**RECORDED DATA:**
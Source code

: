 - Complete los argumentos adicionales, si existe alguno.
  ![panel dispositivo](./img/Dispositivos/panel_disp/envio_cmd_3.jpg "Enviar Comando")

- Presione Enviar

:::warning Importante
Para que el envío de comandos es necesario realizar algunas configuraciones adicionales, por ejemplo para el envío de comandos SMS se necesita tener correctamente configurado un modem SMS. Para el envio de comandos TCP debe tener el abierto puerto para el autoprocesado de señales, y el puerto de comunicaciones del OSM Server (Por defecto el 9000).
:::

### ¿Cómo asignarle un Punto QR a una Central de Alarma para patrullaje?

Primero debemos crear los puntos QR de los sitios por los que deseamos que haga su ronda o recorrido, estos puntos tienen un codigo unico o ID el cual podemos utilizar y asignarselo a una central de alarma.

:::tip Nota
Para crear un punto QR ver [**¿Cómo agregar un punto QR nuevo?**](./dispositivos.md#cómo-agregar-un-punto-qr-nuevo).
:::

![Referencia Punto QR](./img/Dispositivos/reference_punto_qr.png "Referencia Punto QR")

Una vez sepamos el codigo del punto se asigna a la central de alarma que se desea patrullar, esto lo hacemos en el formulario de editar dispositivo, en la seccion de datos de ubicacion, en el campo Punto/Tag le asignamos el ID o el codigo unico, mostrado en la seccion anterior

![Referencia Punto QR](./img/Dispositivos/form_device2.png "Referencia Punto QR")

**TASK DESCRIPTION:**
Starting at the line that contains "- Presione Enviar", reproduce each line through the end of the records exactly, both ends included.

**RESULT OF THIS TASK:**
- Presione Enviar

:::warning Importante
Para que el envío de comandos es necesario realizar algunas configuraciones adicionales, por ejemplo para el envío de comandos SMS se necesita tener correctamente configurado un modem SMS. Para el envio de comandos TCP debe tener el abierto puerto para el autoprocesado de señales, y el puerto de comunicaciones del OSM Server (Por defecto el 9000).
:::

### ¿Cómo asignarle un Punto QR a una Central de Alarma para patrullaje?

Primero debemos crear los puntos QR de los sitios por los que deseamos que haga su ronda o recorrido, estos puntos tienen un codigo unico o ID el cual podemos utilizar y asignarselo a una central de alarma.

:::tip Nota
Para crear un punto QR ver [**¿Cómo agregar un punto QR nuevo?**](./dispositivos.md#cómo-agregar-un-punto-qr-nuevo).
:::

![Referencia Punto QR](./img/Dispositivos/reference_punto_qr.png "Referencia Punto QR")

Una vez sepamos el codigo del punto se asigna a la central de alarma que se desea patrullar, esto lo hacemos en el formulario de editar dispositivo, en la seccion de datos de ubicacion, en el campo Punto/Tag le asignamos el ID o el codigo unico, mostrado en la seccion anterior

![Referencia Punto QR](./img/Dispositivos/form_device2.png "Referencia Punto QR")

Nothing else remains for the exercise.